あれは事故による悲劇でしたが、今はテロリストによるSuicide Bombingが日常化して、どこで何に巻き込まれるかわかりません。まさに中世とは違った無常の時代に居ると思います。

 Rosemary Brown の Unfinished Symphonies に記載されていた、リストの霊が語った、別な次元ではいわゆる地獄のようなものはない、ただすべてがあからさまになり、この地上での世界のように自分の良心を無視して悪をなした人は、自分のやったことの恐ろしさをみにしみて感じるので、それをつぐなわなければ別の次元にうつれないという、こういう考えをSuicide Bomberたちが理解すれば、もっと世の中も平和になるのではないかと感じました。

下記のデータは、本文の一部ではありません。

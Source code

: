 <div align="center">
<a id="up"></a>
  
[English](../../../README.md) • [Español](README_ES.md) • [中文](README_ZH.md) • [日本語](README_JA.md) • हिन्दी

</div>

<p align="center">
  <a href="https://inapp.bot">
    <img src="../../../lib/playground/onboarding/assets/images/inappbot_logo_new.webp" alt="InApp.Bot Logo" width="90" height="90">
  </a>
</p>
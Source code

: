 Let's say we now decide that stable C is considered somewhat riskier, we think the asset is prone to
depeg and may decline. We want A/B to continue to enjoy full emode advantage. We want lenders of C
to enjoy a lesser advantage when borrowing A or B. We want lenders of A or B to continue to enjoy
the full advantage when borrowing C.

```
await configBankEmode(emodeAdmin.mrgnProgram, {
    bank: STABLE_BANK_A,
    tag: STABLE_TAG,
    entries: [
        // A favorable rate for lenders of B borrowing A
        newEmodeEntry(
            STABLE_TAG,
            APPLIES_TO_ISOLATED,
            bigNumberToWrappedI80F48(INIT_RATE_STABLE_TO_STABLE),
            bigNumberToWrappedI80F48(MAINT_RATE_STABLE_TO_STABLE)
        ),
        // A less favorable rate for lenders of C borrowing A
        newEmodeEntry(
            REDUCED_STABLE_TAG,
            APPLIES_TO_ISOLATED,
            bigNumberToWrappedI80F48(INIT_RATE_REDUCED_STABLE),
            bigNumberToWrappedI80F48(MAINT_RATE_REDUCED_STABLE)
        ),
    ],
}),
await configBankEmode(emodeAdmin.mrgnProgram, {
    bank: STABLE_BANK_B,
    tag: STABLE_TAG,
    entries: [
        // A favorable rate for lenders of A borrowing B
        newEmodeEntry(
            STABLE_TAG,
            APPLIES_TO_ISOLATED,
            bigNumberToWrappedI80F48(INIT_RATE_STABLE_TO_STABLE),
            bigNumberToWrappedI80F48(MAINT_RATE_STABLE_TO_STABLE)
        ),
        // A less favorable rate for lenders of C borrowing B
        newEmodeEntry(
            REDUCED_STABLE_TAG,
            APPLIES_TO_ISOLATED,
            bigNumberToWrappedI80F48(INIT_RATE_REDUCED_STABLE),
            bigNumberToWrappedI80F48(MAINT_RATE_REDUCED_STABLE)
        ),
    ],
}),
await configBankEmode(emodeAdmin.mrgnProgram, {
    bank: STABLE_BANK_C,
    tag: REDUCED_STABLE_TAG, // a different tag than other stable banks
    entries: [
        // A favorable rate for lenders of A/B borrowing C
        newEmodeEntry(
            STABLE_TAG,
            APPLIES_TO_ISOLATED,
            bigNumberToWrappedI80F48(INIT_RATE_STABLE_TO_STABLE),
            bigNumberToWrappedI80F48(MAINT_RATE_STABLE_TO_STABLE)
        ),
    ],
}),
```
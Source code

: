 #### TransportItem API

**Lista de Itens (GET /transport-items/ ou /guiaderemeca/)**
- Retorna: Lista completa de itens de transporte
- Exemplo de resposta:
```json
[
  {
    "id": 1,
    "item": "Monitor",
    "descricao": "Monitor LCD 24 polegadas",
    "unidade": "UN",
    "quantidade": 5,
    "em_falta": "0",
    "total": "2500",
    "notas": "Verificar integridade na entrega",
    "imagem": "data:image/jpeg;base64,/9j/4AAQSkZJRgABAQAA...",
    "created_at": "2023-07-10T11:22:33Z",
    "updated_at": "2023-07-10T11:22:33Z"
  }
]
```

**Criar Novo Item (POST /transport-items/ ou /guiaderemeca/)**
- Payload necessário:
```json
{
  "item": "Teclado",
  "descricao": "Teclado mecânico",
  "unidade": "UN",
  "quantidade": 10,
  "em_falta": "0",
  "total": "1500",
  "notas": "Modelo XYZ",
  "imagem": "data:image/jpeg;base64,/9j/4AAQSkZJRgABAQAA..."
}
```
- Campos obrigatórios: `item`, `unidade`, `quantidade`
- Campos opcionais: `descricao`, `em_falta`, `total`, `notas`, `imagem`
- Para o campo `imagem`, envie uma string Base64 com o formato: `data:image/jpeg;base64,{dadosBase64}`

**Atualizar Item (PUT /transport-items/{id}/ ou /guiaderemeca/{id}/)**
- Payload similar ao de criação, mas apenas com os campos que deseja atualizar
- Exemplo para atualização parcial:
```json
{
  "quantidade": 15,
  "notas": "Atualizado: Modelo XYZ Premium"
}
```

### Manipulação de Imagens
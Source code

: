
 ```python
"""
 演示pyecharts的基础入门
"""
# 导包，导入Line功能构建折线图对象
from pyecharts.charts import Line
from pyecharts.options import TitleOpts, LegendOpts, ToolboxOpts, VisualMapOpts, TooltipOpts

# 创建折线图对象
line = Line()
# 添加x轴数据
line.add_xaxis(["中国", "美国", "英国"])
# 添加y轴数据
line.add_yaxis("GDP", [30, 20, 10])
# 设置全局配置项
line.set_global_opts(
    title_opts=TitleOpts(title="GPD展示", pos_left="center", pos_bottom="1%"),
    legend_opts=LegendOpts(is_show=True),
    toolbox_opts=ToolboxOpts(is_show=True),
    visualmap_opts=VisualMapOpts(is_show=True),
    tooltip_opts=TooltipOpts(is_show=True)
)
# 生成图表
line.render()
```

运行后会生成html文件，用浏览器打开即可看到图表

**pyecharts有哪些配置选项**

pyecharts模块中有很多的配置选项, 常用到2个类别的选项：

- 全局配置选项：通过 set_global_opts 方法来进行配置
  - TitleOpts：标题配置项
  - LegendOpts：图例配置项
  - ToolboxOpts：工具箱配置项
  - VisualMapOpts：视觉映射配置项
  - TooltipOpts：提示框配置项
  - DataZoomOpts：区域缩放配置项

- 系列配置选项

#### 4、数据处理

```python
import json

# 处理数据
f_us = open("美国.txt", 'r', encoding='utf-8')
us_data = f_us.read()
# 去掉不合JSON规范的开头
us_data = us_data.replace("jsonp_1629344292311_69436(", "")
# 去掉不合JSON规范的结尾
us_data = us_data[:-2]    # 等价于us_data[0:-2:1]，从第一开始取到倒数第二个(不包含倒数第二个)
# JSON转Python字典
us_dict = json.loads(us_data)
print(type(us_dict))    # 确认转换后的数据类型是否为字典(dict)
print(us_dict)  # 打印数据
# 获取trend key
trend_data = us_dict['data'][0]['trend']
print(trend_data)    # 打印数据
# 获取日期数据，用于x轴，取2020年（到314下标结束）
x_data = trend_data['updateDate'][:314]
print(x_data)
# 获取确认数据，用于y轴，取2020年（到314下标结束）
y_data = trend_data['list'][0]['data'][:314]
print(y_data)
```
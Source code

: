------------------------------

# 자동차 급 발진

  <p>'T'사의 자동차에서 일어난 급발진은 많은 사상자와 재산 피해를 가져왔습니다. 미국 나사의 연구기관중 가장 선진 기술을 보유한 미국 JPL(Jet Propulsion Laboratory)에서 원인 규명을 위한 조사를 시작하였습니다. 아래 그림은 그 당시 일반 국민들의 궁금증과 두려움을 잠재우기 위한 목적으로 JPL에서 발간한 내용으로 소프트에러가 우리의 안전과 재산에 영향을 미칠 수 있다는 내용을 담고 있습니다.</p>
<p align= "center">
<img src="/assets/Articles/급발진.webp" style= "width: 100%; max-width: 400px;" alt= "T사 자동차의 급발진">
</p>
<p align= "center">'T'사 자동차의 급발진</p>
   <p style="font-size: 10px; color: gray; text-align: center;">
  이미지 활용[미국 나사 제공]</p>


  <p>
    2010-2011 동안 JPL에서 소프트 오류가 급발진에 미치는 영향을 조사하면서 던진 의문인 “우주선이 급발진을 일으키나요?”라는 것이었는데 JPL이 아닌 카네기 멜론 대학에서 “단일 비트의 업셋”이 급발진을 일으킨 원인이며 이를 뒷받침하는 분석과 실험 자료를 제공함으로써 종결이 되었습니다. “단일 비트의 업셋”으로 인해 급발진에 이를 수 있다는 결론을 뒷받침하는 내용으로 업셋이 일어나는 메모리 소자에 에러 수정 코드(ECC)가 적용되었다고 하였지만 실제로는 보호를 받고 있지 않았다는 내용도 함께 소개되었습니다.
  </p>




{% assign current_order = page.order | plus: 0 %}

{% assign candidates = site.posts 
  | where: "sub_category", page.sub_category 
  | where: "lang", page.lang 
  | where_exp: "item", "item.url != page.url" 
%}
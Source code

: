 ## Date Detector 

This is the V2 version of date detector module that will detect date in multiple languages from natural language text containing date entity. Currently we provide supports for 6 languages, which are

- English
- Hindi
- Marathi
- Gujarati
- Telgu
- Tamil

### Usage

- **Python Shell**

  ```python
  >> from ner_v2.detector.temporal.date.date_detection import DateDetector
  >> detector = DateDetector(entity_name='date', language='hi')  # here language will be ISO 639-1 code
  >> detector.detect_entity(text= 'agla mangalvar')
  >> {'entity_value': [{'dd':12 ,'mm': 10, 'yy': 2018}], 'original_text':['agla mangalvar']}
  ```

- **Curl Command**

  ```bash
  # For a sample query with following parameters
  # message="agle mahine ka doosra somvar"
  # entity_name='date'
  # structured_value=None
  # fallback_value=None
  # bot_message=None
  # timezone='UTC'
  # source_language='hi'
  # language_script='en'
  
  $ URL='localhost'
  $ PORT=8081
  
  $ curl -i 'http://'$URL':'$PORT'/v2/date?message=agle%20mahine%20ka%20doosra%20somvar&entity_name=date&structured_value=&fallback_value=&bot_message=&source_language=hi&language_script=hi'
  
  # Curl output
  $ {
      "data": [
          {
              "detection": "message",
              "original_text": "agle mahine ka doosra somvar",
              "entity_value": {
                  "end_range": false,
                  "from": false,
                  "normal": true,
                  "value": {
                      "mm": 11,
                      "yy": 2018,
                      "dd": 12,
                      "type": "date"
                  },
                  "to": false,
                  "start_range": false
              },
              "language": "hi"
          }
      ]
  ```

 わたしは小林秀雄の「無常といふこと」、唐木順三の「中世の文学」、そして堀田義衛の「方丈記私記」が大好きです。源氏物語がお好きだと思っていた私の恩師が、自分は日本文学の最高の古典は"方丈記”だと思っているといわれるのを聞いて、もう一度、じっくり読み直し、考え直さなければならないと思っているこのごろです。夏目漱石が東京帝国大学で”方丈記”を英訳してProfessorを驚嘆させた話は有名で、またわたしの好きな「百人一首」を政治家の西園寺公望がフランス語に訳したという話もあり、それぞれ外国語に移せるほどよく理解していたということで、わたしももっと勉強しなければと自分を叱咤しているところです。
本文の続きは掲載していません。